When it comes to design, there’s one country we consistently look to for inspiration, Sweden. Its residents have nailed the lived-in minimal aesthetic, but they’re no strangers to a bohemian theme either. This trendy Stockholm apartment featured on former design blog Nooks marries the two in a 300-square-foot space, proving it's possible to combine two styles in one tiny space.
Homeowner Ebba Vålvik transformed the 1930s one-bedroom into a modern space while keeping the original bones intact (like those stunning herringbone floors).
“They were originally built for the emerging working class of Stockholm,” she told MyDomaine. “Thus they’re very space-efficient and designed to keep room for as many people as possible.”

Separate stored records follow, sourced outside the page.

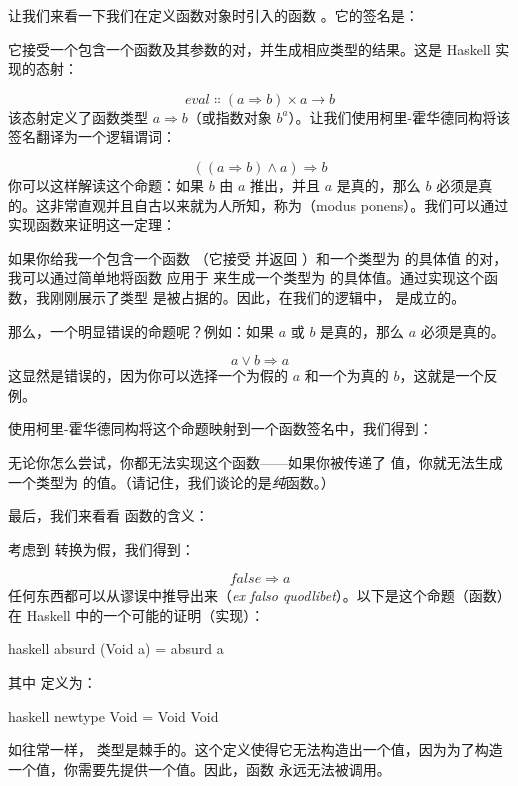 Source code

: 让我们来看一下我们在定义函数对象时引入的函数 。它的签名是：

它接受一个包含一个函数及其参数的对，并生成相应类型的结果。这是 Haskell 实现的态射：

\[\mathit{eval} \Colon (a \Rightarrow b) \times a \to b\]
该态射定义了函数类型 $a \Rightarrow b$（或指数对象 $b^{a}$）。让我们使用柯里-霍华德同构将该签名翻译为一个逻辑谓词：

\[((a \Rightarrow b) \wedge a) \Rightarrow b\]
你可以这样解读这个命题：如果 $b$ 由 $a$ 推出，并且 $a$ 是真的，那么 $b$ 必须是真的。这非常直观并且自古以来就为人所知，称为（modus ponens）。我们可以通过实现函数来证明这一定理：

如果你给我一个包含一个函数 （它接受  并返回 ）和一个类型为  的具体值  的对，我可以通过简单地将函数  应用于  来生成一个类型为  的具体值。通过实现这个函数，我刚刚展示了类型  是被占据的。因此，在我们的逻辑中， 是成立的。

那么，一个明显错误的命题呢？例如：如果 $a$ 或 $b$ 是真的，那么 $a$ 必须是真的。

\[a \vee b \Rightarrow a\]
这显然是错误的，因为你可以选择一个为假的 $a$ 和一个为真的 $b$，这就是一个反例。

使用柯里-霍华德同构将这个命题映射到一个函数签名中，我们得到：

无论你怎么尝试，你都无法实现这个函数——如果你被传递了  值，你就无法生成一个类型为  的值。（请记住，我们谈论的是\emph{纯}函数。）

最后，我们来看看  函数的含义：

考虑到  转换为假，我们得到：

\[\mathit{false} \Rightarrow a\]
任何东西都可以从谬误中推导出来（\emph{ex falso quodlibet}）。以下是这个命题（函数）在 Haskell 中的一个可能的证明（实现）：

\begin{snip}{haskell}
  absurd (Void a) = absurd a
\end{snip}
其中  定义为：

\begin{snip}{haskell}
  newtype Void = Void Void
\end{snip}
如往常一样， 类型是棘手的。这个定义使得它无法构造出一个值，因为为了构造一个值，你需要先提供一个值。因此，函数  永远无法被调用。

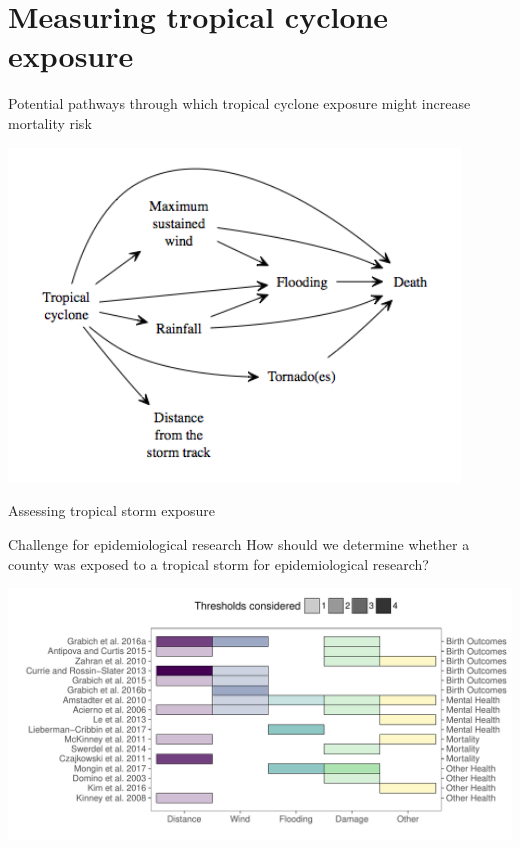 \documentclass[ignorenonframetext,]{beamer}
\begin{document}
\section{Measuring tropical cyclone
exposure}\label{measuring-tropical-cyclone-exposure}

\begin{frame}{Potential pathways through which tropical cyclone exposure
might increase mortality risk}

\begin{center}\includegraphics[width=0.9\textwidth]{figures/storm_death_pathways} \end{center}

\end{frame}

\begin{frame}{Assessing tropical storm exposure}

\begin{block}{Challenge for epidemiological research}
How should we determine whether a county was exposed to a tropical storm for epidemiological research?
\end{block}

\vspace{-0.3cm}

\begin{center}\includegraphics[width=\textwidth]{figures/previous_exposure_metrics} \end{center}

\end{frame}
\end{document}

Vålvik designed the site-built kitchen herself.
“I picked a unique color for the kitchen cabinets because it gives the room a vibrant feeling,” she said. “Depending on the lighting, it varies from gray to light blue and even green.”
The table and chairs are a “lucky” combination of gifts and flea-market finds.
“My goal when styling this area was to create a room-in-room feeling,” she explained. “Despite the apartment being one room, the combination of the lamp, the paintings, and the table positioning really creates the feeling of it being separate from the rest of the room.”
“The couch is the only furniture I actually bought at full price,” she admits. “All the colors (the cushions, table, carpet, curtains, and lampshade) were picked to create a calm atmosphere focused around the couch. Just like the kitchen, I’ve used the window as a space for flowers, which gives the room a homey feeling.”
“The open shelves give me the possibility to vary the look and feeling of the kitchen whenever I feel like a change,” she said. “The marble counter has a natural color, which makes it easy to match with other natural materials and flowers. It also generates a warm feeling.”
“The key element of the sleeping alcove is the homemade headboard, which both goes great with the couch but also separates it from the living room,” she said. “The small bedside table combined with the old footstool also creates a natural divide between them.”